Exactly the lines starting at the line containing "Each tactic is" and ending at the line containing "intros a b l1." are to be written out from the listing below, both included.
[Opening EXCERPTED RECORDS section]
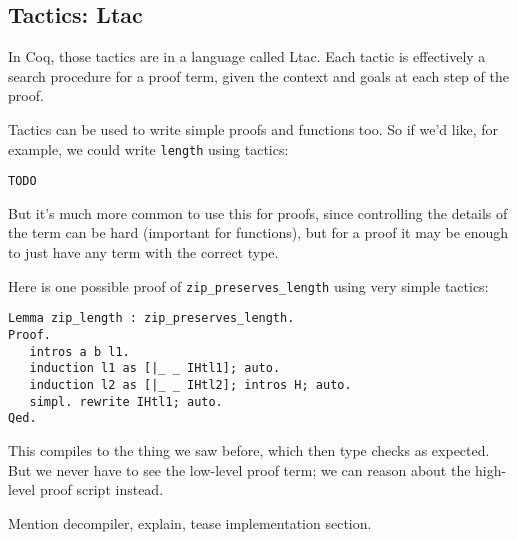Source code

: \subsection{Tactics: Ltac}
\label{sec:tactics}

In Coq, those tactics are in a language called Ltac.
Each tactic is effectively a search procedure for a proof term, given the context and goals at each step of the proof.

Tactics can be used to write simple proofs and functions too.
So if we'd like, for example, we could write \lstinline{length} using tactics:

\begin{lstlisting}
TODO
\end{lstlisting}
But it's much more common to use this for proofs, since controlling the details of the term can be hard (important for functions),
but for a proof it may be enough to just have any term with the correct type.

Here is one possible proof of \lstinline{zip_preserves_length} using very simple tactics:
\begin{lstlisting}
Lemma zip_length : zip_preserves_length.
Proof.
   intros a b l1.
   induction l1 as [|_ _ IHtl1]; auto.
   induction l2 as [|_ _ IHtl2]; intros H; auto.
   simpl. rewrite IHtl1; auto.
Qed.
\end{lstlisting}
This compiles to the thing we saw before, which then type checks as expected.
But we never have to see the low-level proof term; we can reason about the high-level proof script instead.

Mention decompiler, explain, tease implementation section.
[Closing EXCERPTED RECORDS section]
[ANSWER SPACE]
Each tactic is effectively a search procedure for a proof term, given the context and goals at each step of the proof.

Tactics can be used to write simple proofs and functions too.
So if we'd like, for example, we could write \lstinline{length} using tactics:

\begin{lstlisting}
TODO
\end{lstlisting}
But it's much more common to use this for proofs, since controlling the details of the term can be hard (important for functions),
but for a proof it may be enough to just have any term with the correct type.

Here is one possible proof of \lstinline{zip_preserves_length} using very simple tactics:
\begin{lstlisting}
Lemma zip_length : zip_preserves_length.
Proof.
   intros a b l1.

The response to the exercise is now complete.